TRY IT.
Could you copy out every line of the data where the word "have" occurs?

*** PROVIDED DATA ***

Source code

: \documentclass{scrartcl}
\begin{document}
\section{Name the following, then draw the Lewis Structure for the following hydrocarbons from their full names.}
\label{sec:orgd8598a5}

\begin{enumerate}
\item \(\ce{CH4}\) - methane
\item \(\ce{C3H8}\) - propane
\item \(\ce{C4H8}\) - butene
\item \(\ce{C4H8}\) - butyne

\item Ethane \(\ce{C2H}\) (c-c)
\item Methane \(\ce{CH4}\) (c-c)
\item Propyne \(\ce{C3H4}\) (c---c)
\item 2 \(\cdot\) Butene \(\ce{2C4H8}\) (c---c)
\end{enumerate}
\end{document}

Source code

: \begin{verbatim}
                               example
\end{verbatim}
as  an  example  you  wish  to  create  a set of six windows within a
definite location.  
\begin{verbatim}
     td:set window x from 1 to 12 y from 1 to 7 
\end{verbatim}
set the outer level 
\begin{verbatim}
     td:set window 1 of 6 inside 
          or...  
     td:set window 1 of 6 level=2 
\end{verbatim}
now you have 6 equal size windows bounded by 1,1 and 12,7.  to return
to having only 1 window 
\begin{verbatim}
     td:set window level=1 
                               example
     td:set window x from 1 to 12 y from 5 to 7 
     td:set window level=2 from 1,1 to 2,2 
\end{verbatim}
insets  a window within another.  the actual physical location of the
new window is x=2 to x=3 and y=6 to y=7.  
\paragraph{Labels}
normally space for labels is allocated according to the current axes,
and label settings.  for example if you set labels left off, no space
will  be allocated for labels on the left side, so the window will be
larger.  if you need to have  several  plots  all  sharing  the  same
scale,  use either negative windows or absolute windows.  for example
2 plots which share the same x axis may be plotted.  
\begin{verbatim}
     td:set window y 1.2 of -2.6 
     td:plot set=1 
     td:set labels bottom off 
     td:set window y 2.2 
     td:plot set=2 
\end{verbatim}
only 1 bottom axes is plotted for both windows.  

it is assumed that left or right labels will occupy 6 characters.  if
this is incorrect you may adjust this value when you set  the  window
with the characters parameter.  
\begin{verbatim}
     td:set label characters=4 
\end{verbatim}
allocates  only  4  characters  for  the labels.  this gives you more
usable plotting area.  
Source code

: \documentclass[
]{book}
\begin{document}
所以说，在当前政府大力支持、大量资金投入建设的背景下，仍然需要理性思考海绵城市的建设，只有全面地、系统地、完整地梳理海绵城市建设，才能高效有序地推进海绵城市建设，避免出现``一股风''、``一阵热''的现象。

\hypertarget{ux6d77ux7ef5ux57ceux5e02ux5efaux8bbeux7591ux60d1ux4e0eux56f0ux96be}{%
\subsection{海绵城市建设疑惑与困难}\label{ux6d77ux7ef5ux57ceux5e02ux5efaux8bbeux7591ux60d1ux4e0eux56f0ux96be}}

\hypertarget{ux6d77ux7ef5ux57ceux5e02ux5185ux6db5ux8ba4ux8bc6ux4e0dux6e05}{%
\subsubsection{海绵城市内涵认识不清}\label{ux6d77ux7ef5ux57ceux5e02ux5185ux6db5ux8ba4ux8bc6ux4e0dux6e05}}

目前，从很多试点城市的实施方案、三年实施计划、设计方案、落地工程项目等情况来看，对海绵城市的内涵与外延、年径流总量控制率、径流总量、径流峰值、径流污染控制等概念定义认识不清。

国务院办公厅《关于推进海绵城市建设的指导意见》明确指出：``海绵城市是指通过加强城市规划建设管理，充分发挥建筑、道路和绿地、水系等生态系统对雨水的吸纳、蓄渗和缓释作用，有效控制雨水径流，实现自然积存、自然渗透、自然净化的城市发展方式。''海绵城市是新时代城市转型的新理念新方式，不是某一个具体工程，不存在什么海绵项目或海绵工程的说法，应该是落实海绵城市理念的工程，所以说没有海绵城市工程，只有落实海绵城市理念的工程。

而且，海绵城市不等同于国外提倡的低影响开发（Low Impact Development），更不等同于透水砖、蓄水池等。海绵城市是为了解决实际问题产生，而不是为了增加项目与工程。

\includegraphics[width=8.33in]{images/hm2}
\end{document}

*** End of PROVIDED DATA ***

RESULT BELOW.
now you have 6 equal size windows bounded by 1,1 and 12,7.  to return
larger.  if you need to have  several  plots  all  sharing  the  same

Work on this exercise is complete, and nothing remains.